Once I heard that, I was glad to let it happen. I quit focusing on the handicap and began appreciating the gift. It was a case of Christ’s strength moving in on my weakness. Now I take limitations in stride, and with good cheer, these limitations that cut me down to size—abuse, accidents, opposition, bad breaks. I just let Christ take over! And so the weaker I get, the stronger I become.

11-13 Well, now I’ve done it! I’ve made a complete fool of myself by going on like this. But it’s not all my fault; you put me up to it. You should have been doing this for me, sticking up for me and commending me instead of making me do it for myself. You know from personal experience that even if I’m a nobody, a nothing, I wasn’t second-rate compared to those big-shot apostles you’re so taken with. All the signs that mark a true apostle were in evidence while I was with you through both good times and bad: signs of portent, signs of wonder, signs of power. Did you get less of me or of God than any of the other churches? The only thing you got less of was less responsibility for my upkeep. Well, I’m sorry. Forgive me for depriving you.

14-15 Everything is in readiness now for this, my third visit to you. But don’t worry about it; you won’t have to put yourselves out. I’ll be no more of a bother to you this time than on the other visits. I have no interest in what you have—only in you. Children shouldn’t have to look out for their parents; parents look out for the children. I’d be most happy to empty my pockets, even mortgage my life, for your good. So how does it happen that the more I love you, the less I’m loved?

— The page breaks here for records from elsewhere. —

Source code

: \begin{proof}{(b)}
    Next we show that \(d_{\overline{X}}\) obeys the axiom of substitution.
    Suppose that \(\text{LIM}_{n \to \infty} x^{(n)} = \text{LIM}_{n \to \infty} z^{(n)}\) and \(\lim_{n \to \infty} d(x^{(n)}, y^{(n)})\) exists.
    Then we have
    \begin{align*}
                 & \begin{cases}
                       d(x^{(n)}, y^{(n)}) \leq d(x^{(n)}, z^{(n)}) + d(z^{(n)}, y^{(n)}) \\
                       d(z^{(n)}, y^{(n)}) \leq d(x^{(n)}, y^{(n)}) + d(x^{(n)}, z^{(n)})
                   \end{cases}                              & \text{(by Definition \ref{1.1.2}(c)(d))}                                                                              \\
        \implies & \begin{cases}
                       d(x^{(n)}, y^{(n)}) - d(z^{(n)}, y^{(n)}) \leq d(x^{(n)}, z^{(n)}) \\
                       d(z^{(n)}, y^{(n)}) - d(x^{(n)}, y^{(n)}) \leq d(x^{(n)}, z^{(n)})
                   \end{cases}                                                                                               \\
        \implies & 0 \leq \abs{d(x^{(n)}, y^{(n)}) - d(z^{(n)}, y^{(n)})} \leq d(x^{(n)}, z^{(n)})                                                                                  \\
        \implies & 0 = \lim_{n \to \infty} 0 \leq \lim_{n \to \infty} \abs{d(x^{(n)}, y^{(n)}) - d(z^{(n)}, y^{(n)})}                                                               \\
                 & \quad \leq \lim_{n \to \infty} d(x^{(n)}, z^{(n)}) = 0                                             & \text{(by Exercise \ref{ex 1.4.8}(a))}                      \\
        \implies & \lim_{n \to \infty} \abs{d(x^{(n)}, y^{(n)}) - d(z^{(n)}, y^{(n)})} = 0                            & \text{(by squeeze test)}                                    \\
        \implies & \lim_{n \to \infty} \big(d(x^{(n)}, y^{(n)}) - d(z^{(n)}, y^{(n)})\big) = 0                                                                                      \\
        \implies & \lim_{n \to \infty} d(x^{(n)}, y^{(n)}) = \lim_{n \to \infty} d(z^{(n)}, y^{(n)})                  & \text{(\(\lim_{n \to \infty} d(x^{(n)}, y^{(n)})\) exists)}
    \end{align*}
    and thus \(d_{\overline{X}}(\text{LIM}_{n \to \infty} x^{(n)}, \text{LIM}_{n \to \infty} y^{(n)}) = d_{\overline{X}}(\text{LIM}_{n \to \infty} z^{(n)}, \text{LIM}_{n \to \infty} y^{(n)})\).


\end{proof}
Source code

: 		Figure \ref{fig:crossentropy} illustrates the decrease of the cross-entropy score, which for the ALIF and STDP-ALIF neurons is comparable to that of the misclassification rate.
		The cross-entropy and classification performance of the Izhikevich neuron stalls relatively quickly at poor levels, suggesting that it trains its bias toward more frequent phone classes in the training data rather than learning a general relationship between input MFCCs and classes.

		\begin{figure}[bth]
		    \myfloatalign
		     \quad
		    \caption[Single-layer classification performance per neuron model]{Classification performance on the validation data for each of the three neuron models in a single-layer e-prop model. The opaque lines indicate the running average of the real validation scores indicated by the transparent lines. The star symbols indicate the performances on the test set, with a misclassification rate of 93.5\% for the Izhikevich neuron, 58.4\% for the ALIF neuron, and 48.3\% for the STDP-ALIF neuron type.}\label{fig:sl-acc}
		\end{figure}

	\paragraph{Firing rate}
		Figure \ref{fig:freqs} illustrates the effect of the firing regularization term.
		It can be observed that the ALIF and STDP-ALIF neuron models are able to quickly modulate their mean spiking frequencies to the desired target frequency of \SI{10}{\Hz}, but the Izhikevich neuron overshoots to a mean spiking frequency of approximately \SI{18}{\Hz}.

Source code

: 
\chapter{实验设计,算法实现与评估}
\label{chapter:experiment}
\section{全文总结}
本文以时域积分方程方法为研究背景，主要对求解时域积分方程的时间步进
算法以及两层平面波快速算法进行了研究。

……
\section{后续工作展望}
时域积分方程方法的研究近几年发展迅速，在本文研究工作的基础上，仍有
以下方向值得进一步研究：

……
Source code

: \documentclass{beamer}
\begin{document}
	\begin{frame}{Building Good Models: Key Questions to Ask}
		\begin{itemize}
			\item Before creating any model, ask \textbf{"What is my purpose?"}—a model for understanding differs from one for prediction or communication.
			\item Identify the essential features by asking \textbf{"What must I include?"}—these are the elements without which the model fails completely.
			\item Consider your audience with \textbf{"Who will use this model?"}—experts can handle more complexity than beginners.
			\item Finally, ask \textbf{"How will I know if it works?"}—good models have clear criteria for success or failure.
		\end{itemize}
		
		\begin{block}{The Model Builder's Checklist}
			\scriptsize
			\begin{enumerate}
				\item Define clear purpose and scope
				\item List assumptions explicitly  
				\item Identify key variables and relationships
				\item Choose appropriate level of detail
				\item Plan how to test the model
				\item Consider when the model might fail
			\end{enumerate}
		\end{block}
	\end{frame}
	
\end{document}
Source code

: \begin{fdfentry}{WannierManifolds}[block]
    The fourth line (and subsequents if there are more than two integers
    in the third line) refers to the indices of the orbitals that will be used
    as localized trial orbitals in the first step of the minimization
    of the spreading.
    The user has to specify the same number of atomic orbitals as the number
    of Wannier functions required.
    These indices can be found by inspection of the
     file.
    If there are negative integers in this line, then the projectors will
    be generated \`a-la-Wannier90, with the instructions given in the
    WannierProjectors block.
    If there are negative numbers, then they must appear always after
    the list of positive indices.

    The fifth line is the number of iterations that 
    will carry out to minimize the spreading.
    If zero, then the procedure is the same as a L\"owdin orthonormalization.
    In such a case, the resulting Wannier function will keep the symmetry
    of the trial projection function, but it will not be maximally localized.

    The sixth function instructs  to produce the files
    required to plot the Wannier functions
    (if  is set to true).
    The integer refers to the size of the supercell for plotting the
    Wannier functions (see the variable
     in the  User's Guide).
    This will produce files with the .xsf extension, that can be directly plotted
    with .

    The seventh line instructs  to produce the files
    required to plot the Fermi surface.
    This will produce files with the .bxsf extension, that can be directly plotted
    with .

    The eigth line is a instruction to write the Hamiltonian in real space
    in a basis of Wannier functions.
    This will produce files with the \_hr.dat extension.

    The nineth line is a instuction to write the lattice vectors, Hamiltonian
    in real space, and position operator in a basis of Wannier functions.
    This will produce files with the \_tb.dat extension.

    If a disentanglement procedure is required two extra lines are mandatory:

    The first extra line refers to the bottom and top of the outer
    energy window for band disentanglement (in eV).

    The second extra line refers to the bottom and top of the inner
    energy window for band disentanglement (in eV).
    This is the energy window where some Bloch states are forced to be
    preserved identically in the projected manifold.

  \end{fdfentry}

16-18 And why is it that I keep coming across these whiffs of gossip about how my self-support was a front behind which I worked an elaborate scam? Where’s the evidence? Did I cheat or trick you through anyone I sent? I asked Titus to visit, and sent some brothers along. Did they swindle you out of anything? And haven’t we always been just as aboveboard, just as honest?

19 I hope you don’t think that all along we’ve been making our defense before you, the jury. You’re not the jury; God is the jury—God revealed in Christ—and we make our case before him. And we’ve gone to all the trouble of supporting ourselves so that we won’t be in the way or get in the way of your growing up.

20-21 I do admit that I have fears that when I come you’ll disappoint me and I’ll disappoint you, and in frustration with each other everything will fall to pieces—quarrels, jealousy, flaring tempers, taking sides, angry words, vicious rumors, swelled heads, and general bedlam. I don’t look forward to a second humiliation by God among you, compounded by hot tears over that crowd that keeps sinning over and over in the same old ways, who refuse to turn away from the pigsty of evil, sexual disorder, and indecency in which they wallow.